I wear them because they look good. But now, I don’t think that’s okay.

Hanbok

Before visiting Korea, hanboks were just beautiful bright dresses. Not traditional gowns purposefully colored to correspond with the yin and yang theory.

Before visiting India, kolams were pretty chalk flowers that made good tattoos. Not designs to send off evil spirits, welcome the goddess Lakshmi, and to also feed insects so that you maintain harmony with the creatures around you.

Before meeting my second-grade bff Nasra, hijabs were just nice scarves that, yes, the seven-year-old me would wrap around my head to match. I didn’t know they were a clothing choice informed by religious convictions.

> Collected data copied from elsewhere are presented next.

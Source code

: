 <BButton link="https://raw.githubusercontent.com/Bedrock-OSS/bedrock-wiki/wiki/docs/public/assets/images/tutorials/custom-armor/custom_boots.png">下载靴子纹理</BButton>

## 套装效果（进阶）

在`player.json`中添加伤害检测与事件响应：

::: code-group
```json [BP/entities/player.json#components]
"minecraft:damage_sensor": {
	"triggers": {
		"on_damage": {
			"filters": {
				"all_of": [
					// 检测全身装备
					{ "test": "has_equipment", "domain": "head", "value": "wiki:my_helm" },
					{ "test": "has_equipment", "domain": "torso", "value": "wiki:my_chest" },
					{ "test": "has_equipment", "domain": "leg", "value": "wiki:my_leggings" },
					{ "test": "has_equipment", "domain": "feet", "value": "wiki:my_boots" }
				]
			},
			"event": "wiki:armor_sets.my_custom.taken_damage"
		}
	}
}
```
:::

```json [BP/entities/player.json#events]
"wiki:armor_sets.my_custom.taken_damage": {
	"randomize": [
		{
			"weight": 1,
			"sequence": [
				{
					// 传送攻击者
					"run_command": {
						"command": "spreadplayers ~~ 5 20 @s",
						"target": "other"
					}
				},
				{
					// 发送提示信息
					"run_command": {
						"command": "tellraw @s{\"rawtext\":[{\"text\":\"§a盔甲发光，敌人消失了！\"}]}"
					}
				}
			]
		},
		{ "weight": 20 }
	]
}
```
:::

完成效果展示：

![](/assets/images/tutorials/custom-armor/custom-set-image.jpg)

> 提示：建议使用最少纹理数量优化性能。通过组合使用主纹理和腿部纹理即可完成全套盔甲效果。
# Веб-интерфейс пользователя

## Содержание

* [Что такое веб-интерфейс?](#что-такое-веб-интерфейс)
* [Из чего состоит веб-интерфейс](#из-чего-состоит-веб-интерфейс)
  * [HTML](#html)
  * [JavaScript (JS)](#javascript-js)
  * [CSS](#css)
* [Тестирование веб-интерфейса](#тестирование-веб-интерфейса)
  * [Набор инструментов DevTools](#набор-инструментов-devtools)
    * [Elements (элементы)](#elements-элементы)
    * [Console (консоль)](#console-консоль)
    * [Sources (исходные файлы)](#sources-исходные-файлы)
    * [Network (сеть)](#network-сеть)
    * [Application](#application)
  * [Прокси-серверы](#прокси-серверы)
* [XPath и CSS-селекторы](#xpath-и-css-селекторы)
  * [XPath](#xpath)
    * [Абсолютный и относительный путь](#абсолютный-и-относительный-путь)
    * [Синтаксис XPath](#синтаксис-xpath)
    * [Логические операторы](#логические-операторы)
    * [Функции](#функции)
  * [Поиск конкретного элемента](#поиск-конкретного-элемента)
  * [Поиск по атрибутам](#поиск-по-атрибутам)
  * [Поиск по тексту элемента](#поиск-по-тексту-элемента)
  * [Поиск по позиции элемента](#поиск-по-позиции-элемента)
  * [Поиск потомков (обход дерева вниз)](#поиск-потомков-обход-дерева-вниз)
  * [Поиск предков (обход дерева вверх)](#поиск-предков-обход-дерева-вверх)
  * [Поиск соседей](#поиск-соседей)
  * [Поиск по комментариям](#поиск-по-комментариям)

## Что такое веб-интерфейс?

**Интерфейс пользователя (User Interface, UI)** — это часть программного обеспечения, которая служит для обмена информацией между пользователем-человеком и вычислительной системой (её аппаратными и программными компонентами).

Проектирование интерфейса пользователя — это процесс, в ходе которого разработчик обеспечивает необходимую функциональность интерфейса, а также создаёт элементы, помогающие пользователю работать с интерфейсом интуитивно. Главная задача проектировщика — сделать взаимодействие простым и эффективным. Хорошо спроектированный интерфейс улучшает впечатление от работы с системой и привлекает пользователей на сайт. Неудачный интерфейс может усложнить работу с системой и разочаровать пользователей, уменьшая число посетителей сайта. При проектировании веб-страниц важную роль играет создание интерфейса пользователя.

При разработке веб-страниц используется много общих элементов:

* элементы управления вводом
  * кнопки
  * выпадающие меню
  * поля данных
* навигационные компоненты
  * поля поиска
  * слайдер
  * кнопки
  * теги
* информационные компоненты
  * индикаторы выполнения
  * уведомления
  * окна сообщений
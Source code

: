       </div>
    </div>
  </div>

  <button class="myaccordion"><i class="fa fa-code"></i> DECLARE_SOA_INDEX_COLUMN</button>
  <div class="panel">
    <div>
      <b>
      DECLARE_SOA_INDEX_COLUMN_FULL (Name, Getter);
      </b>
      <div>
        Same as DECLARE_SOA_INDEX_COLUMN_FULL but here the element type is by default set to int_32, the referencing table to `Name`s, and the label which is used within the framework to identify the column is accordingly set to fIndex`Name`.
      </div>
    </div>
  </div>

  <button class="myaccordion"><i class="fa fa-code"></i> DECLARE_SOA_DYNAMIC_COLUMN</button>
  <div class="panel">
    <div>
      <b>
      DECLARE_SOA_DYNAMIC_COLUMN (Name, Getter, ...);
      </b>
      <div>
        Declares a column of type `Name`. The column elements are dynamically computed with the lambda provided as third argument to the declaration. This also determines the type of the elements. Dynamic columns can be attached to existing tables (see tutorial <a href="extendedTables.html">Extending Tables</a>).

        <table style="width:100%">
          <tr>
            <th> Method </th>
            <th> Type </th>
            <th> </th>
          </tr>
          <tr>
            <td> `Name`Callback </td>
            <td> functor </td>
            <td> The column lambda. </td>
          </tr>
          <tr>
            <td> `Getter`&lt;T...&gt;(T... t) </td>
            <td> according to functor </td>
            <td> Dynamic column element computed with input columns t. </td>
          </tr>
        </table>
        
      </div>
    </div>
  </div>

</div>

I’ve realized how dresses, symbols, and even jewelry can be access points to a culture’s history and religion. Sure, they look or feel good. But that only scratches the surface. There is so much more.

So is cultural appropriation wrong? Well, you can do what you want to do. I’m not the cultural appropriation police.

Is it a shame? I think so.

You miss out on learning about another culture.

So I still dress outside my cultural lane. But I try to make sure I know the origins of what I’m wearing. I want to appreciate its history, superstitions, or religion. I want to see it for more than a stylistic choice.

Because learning about another culture should be the sole reason we engage with it.

-Rachel

India2

*Dictionary.com/e/pop-culture/cultural-appropriation

**Grigoriadis, Vanessa. “The Passion of Nicki Minaj.” The New York Times, 7 Oct. 2015, www.nytimes.com/2015/10/11/magazine/the-passion-of-nicki-minaj.html.